Problem to work on »
Pick up at the line with "Tangent-space methods on". Write it out exactly, along with each later line through the end of the data, and nothing more.

Information supplied »
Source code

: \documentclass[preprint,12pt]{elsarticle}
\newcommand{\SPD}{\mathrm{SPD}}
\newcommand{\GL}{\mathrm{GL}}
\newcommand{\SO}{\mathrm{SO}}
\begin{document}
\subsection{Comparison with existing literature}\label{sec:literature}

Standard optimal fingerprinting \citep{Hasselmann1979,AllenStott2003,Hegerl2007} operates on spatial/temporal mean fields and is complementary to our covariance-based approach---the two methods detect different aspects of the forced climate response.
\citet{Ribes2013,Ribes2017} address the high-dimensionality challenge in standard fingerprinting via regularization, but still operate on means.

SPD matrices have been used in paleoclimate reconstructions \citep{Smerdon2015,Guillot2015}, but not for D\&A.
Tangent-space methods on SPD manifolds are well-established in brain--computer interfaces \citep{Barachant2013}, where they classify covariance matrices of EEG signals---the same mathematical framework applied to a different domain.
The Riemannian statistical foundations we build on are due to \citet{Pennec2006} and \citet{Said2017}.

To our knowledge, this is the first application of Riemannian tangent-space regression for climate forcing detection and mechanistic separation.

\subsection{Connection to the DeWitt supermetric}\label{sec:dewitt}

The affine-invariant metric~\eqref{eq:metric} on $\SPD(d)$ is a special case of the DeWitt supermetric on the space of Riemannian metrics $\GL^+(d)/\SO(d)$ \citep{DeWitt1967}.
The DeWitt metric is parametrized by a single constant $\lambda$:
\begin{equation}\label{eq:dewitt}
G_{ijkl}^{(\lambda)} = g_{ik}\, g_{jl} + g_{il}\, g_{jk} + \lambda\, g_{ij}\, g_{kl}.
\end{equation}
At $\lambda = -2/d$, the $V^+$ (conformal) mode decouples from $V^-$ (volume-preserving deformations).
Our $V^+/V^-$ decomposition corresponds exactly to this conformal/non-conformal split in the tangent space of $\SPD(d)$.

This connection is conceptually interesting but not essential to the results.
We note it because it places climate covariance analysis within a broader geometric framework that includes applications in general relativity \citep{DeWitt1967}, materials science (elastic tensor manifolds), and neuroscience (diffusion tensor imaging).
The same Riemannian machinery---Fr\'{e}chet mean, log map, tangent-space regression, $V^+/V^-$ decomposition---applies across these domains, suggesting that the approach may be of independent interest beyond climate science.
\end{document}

Written response »
Tangent-space methods on SPD manifolds are well-established in brain--computer interfaces \citep{Barachant2013}, where they classify covariance matrices of EEG signals---the same mathematical framework applied to a different domain.
The Riemannian statistical foundations we build on are due to \citet{Pennec2006} and \citet{Said2017}.

To our knowledge, this is the first application of Riemannian tangent-space regression for climate forcing detection and mechanistic separation.

\subsection{Connection to the DeWitt supermetric}\label{sec:dewitt}

The affine-invariant metric~\eqref{eq:metric} on $\SPD(d)$ is a special case of the DeWitt supermetric on the space of Riemannian metrics $\GL^+(d)/\SO(d)$ \citep{DeWitt1967}.
The DeWitt metric is parametrized by a single constant $\lambda$:
\begin{equation}\label{eq:dewitt}
G_{ijkl}^{(\lambda)} = g_{ik}\, g_{jl} + g_{il}\, g_{jk} + \lambda\, g_{ij}\, g_{kl}.
\end{equation}
At $\lambda = -2/d$, the $V^+$ (conformal) mode decouples from $V^-$ (volume-preserving deformations).
Our $V^+/V^-$ decomposition corresponds exactly to this conformal/non-conformal split in the tangent space of $\SPD(d)$.

This connection is conceptually interesting but not essential to the results.
We note it because it places climate covariance analysis within a broader geometric framework that includes applications in general relativity \citep{DeWitt1967}, materials science (elastic tensor manifolds), and neuroscience (diffusion tensor imaging).
The same Riemannian machinery---Fr\'{e}chet mean, log map, tangent-space regression, $V^+/V^-$ decomposition---applies across these domains, suggesting that the approach may be of independent interest beyond climate science.
\end{document}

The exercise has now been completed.